Contributions. Beyond the conceptual novelty of a method that treats single-handedly multiple unsupervised tasks, which were previously solved by individual methods, the method displays a host of technical novelties, including: (i) a novel architecture that supports multiple paths addressing multiple tasks, (ii) employing bypass paths that allow a smooth transition between autoencoding and generation based on a random seed, (iii) backpropagation through three paths in each iteration, (iv) mixup module, which applies interpolation between latent representations of the generation and reconstruction paths, and more. Due to each of these novelties, backed by the ablation studies, we obtain state of the art results compared to the literature methods in each of the individual tasks.

2 Related Work

Since our work touches on many tasks, we focus the literature review on general concepts and on the most relevant work. Generative models are typically based on Generative Adversarial Networks  [11] or Variational Auto-Encoders  [18]. In addition, these two can be combined  [21]. Conditional image generation conditions the output on an initial variable, most commonly, the target class. CGAN  [23] and InfoGAN  [7] proposed different methods to apply the condition on the discriminator. Our work is more similar to InfoGAN, since we do not use labeled data and the label is not linked to any real image and no conditional discriminator can be applied. The condition is maintained by a classifier that tries to predict the conditioned label and, as a result, forces the generator to condition the result on that label. Semantic Segmentation deals with the classification of the image pixels based on their class labels. For the supervised setting Unet  [24], DeepLab  [4], DeepLabV3  [5], HRNet  [30] have shown great performance leaps using a regression loss. For the unsupervised case, more creative solutions are considered. In [3, 6, 8, 14, 16, 27, 31, 32] a variety of methods have been used including inpainting, learning feature representation, clustering or video frames comparison. In Clustering, deep learning methods are the current state of the art. JULE  [33] and DEPICT  [10], cluster based on a learned feature representation. IIC  [14] trains a classifier directly.

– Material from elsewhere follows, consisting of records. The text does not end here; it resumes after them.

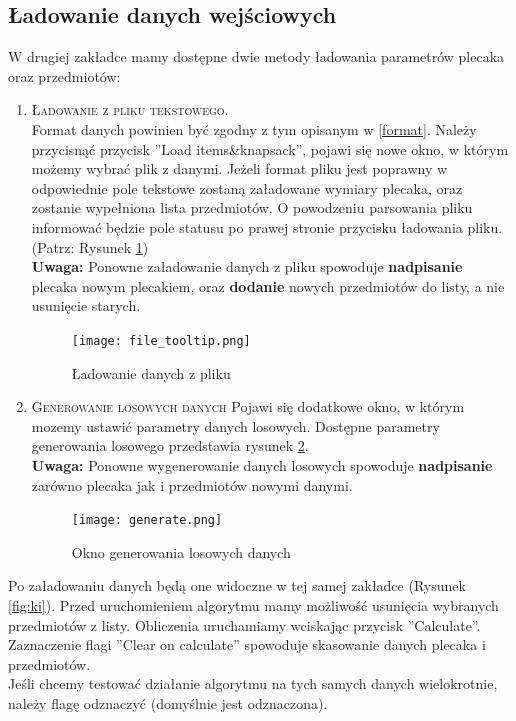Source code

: \documentclass[a4paper,12pt,notitlepage]{mwrep}
\begin{document}
\subsection{Ładowanie danych wejściowych}
W drugiej zakładce mamy dostępne dwie metody ładowania parametrów plecaka oraz przedmiotów:
\begin{enumerate}
	\item	\textsc{Ładowanie z pliku tekstowego}.\\
			Format danych powinien być zgodny z tym opisanym w \ref{format}.
			Należy przycisnąć przycisk ''Load items\&knapsack'', pojawi się nowe okno, w którym możemy wybrać plik z danymi.
			Jeżeli format pliku jest poprawny w odpowiednie pole tekstowe zostaną załadowane wymiary plecaka,
			oraz zostanie wypełniona lista przedmiotów.
			O powodzeniu parsowania pliku informować będzie pole statusu po prawej stronie przycisku ładowania pliku.
			(Patrz: Rysunek \ref{fig:load})\\
			\textbf{Uwaga:} Ponowne załadowanie danych z pliku spowoduje \textbf{nadpisanie} plecaka nowym plecakiem,
			oraz \textbf{dodanie} nowych przedmiotów do listy, a nie usunięcie starych.
			\begin{figure}[H]
			\centering
			\texttt{[image: file\_tooltip.png]}
			\caption{Ładowanie danych z pliku}
			\label{fig:load}
			\end{figure}
	\item	\textsc{Generowanie losowych danych}
			Pojawi się dodatkowe okno, w którym mozemy ustawić parametry danych losowych.
			Dostępne parametry generowania losowego przedstawia rysunek \ref{fig:generate}.\\
			\textbf{Uwaga:} Ponowne wygenerowanie danych losowych spowoduje \textbf{nadpisanie}
			zarówno plecaka jak i przedmiotów nowymi danymi.
			\begin{figure}[H]
			\centering
			\texttt{[image: generate.png]}
			\caption{Okno generowania losowych danych}
			\label{fig:generate}
			\end{figure}
\end{enumerate}
Po załadowaniu danych będą one widoczne w tej samej zakładce (Rysunek \ref{fig:ki}).
Przed uruchomieniem algorytmu mamy możliwość usunięcia wybranych przedmiotów z listy.
Obliczenia uruchamiamy wciskając przycisk ''Calculate''.
Zaznaczenie flagi ''Clear on calculate'' spowoduje skasowanie danych plecaka i przedmiotów.\\
Jeśli chcemy testować działanie algorytmu na tych samych danych wielokrotnie,
należy flagę odznaczyć (domyślnie jest odznaczona).
\end{document}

The most similar approach to ours is FineGAN  [26], which our generators and discriminators are based upon. However, there are many significant differences and additions: (i) We added a set of encoders, which are trained to support new tasks. (ii) While FineGAN employs one-hot input, our generators use coded input, which is important for our autoencoding path. (iii) We added a skip connection, followed by a mixup module that combines the bypass tensor with the pre-image tensor. The mixup also allows passing only one of the tensors, making either the bypass or the pre-image optional in each flow. (iv) We employ single foreground generator instead of FineGAN’s double hierarchical design, where we have found one generator to be dominant and the second one redundant. (v) Our model uses layer normalization  [1] instead of batch normalization, which better performs for large number of classes, small batch size, and alternating paths. (vi) We define a new normalization method for the generators, where GLU  [9] activation layers were used as non-linear activations. (vii) We add many losses and training techniques. Many of which are completely novel, as far as we can ascertain. As a result, our work outperforms FineGAN in all tasks and is capable of performing new tasks that its predecessor could not handle.

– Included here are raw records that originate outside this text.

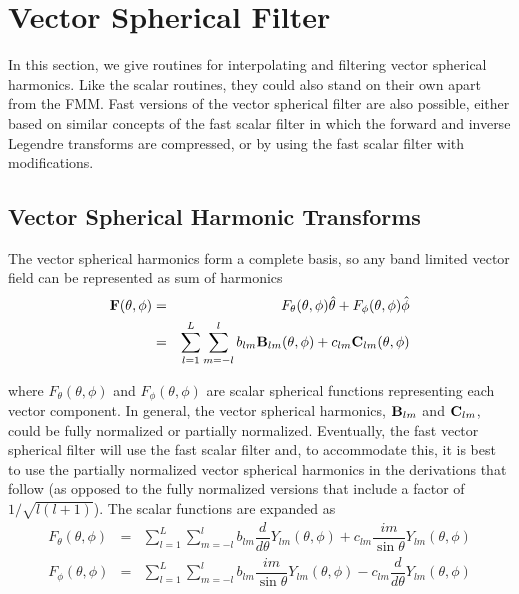 %

\clearpage
\section{Vector Spherical Filter}
\label{sec:vecsphfilter}


In this section, we give routines for interpolating and filtering vector spherical harmonics. Like the scalar routines, they could also stand on their own apart from the FMM. Fast versions of the vector spherical filter are also possible, either based on similar concepts of the fast scalar filter in which the forward and inverse Legendre transforms are compressed, or by using the fast scalar filter with modifications.
 
\subsection{Vector Spherical Harmonic Transforms}

The vector spherical harmonics form a complete basis, so any band limited vector field can be represented as sum of harmonics
\begin{eqnarray}
\mathbf{F}(\theta,\phi) &=& F_{\theta}(\theta,\phi) \hat\theta + F_{\phi}(\theta,\phi) \hat\phi \\
\ & = & \sum_{l=1}^{L} \sum_{m = -l}^{l} b_{lm} \mathbf{B}_{lm}(\theta,\phi) + c_{lm} \mathbf{C}_{lm}(\theta,\phi)
\end{eqnarray}

\noindent where $F_{\theta}(\theta,\phi)$ and $F_{\phi}(\theta,\phi)$ are scalar spherical functions representing each vector component. In general, the vector spherical harmonics, $\mathbf{B}_{lm}$ and $\mathbf{C}_{lm}$, could be fully normalized or partially normalized. Eventually, the fast vector spherical filter will use the fast scalar filter and, to accommodate this, it is best to use the partially normalized vector spherical harmonics in the derivations that follow (as opposed to the fully normalized versions that include a factor of $1/\sqrt{l(l+1)}$). The scalar functions are expanded as
\begin{eqnarray}
 F_{\theta}(\theta,\phi) &=&  \sum_{l=1}^{L} \sum_{m = -l}^{l} b_{lm}  \dfrac{d}{d\theta} Y_{lm}(\theta,\phi)   + c_{lm} \dfrac{im}{\sin\theta} Y_{lm}(\theta,\phi) \label{fmmFtheta} \\
F_{\phi}(\theta,\phi) &=&\sum_{l=1}^{L} \sum_{m = -l}^{l} b_{lm} \dfrac{im}{\sin\theta} Y_{lm}(\theta,\phi) -c_{lm} \dfrac{d}{d\theta} Y_{lm}(\theta,\phi)    \label{fmmFphi}
\end{eqnarray}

Mixup  [35] is a technique for applying a weighted sum between two latent variables in order to synthesize a new latent variable. We use it to merge different paths in the model by mixing latent variables that are part coded by the encoder and part produced by the lower levels of the generation. As far as we can ascertain, this is the first usage of mixup to merge information from different paths. Our mixup is applied to image reconstruction in four different locations.

3 Method

To solve the tasks of clustering, foreground segmentation, and conditional generation, our method trains multiple neural networks side-by-side. Each task is solved by applying the networks in a specific order. Similarly, the model is trained by applying the networks in two different paths, with a specific set of losses.

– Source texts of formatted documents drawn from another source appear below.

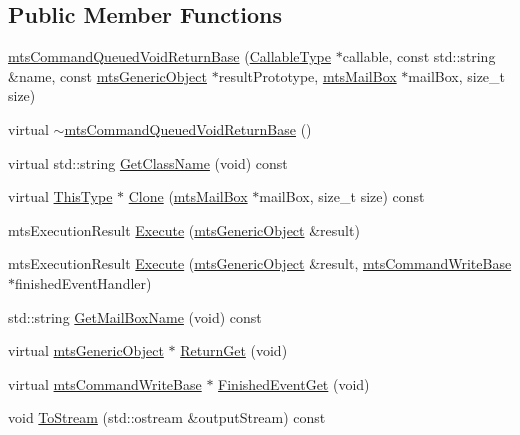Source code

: \subsection*{Public Member Functions}
\begin{DoxyCompactItemize}
\item 
\hyperlink{classmts_command_queued_void_return_base_a9bbf129db24fd5d75684bc14d81535e6}{mts\+Command\+Queued\+Void\+Return\+Base} (\hyperlink{classmts_command_queued_void_return_base_a66e6a106a0c17625d9f0ec9a33ff634a}{Callable\+Type} $\ast$callable, const std\+::string \&name, const \hyperlink{classmts_generic_object}{mts\+Generic\+Object} $\ast$result\+Prototype, \hyperlink{classmts_mail_box}{mts\+Mail\+Box} $\ast$mail\+Box, size\+\_\+t size)
\item 
virtual \hyperlink{classmts_command_queued_void_return_base_ad2a3070b78c5bac00e8d6d7c798944f3}{$\sim$mts\+Command\+Queued\+Void\+Return\+Base} ()
\item 
virtual std\+::string \hyperlink{classmts_command_queued_void_return_base_acfdaaf157d65cf3b30a97fcfa6c01950}{Get\+Class\+Name} (void) const 
\item 
virtual \hyperlink{classmts_command_queued_void_return_base_a336bb46e1c968dc3003f9dc163c9f82c}{This\+Type} $\ast$ \hyperlink{classmts_command_queued_void_return_base_a21cc45ebaff3f83c0c39d264467dff4f}{Clone} (\hyperlink{classmts_mail_box}{mts\+Mail\+Box} $\ast$mail\+Box, size\+\_\+t size) const 
\item 
mts\+Execution\+Result \hyperlink{classmts_command_queued_void_return_base_a3a98e0b06cb0e7793d1ebccaad83bec9}{Execute} (\hyperlink{classmts_generic_object}{mts\+Generic\+Object} \&result)
\item 
mts\+Execution\+Result \hyperlink{classmts_command_queued_void_return_base_aceea05da6017b3b8fd3d6b1b7d34dd8e}{Execute} (\hyperlink{classmts_generic_object}{mts\+Generic\+Object} \&result, \hyperlink{classmts_command_write_base}{mts\+Command\+Write\+Base} $\ast$finished\+Event\+Handler)
\item 
std\+::string \hyperlink{classmts_command_queued_void_return_base_a599785ddb2248dc937215a3c6579df68}{Get\+Mail\+Box\+Name} (void) const 
\item 
virtual \hyperlink{classmts_generic_object}{mts\+Generic\+Object} $\ast$ \hyperlink{classmts_command_queued_void_return_base_ae92644324ed045effc08e0b6b2318660}{Return\+Get} (void)
\item 
virtual \hyperlink{classmts_command_write_base}{mts\+Command\+Write\+Base} $\ast$ \hyperlink{classmts_command_queued_void_return_base_abf2ce97d829469ae426a23f164a8364e}{Finished\+Event\+Get} (void)
\item 
void \hyperlink{classmts_command_queued_void_return_base_a7b6e745feb4966a04279f2a2ab12d481}{To\+Stream} (std\+::ostream \&output\+Stream) const 
\end{DoxyCompactItemize}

Architecture. The compound network consists of two generators, three encoders and two discriminators. Figure 1,2 illustrate the two training paths. In the generation path, the generators produce a synthetic image conditioned on selected code, the encoders then retrieve the latent code from the generated images. In the reconstruction path, the encoders code an input image into latent code which is used by the generators to reconstruct the image. The reconstruction path is applied twice in each iteration, once on real images and once on fake images from the generation path. The reconstruction of fake images adds multiple capabilities of self-supervision such as reconstructing the background and mask, which is not applicable with real images without additional supervision.

Fig. 1.
figure 1

Flow of the generation path. The generators decode the four priors (\(e_{bg},e_p,e_c,z\)) and produce three separate images (foreground, background, mask) that are combined into the final image. The generated image is then coded by three encoders to retrieve the latent variables and priors.

Fig. 2.
figure 2

Flow of the reconstruction path. The same sub-networks are rearranged to perform image reconstruction. The image is coded with the shape and style encoders and then decoded by the foreground generator to produce the foreground image and mask. Then the background encoder and generator code the masked image and produces a background image. The output image combines the foreground and background images. The mixup modules, placed in four different locations, merge the encoders’ predicted codes with intermediate stages of the generation, acting as a robust skip connection.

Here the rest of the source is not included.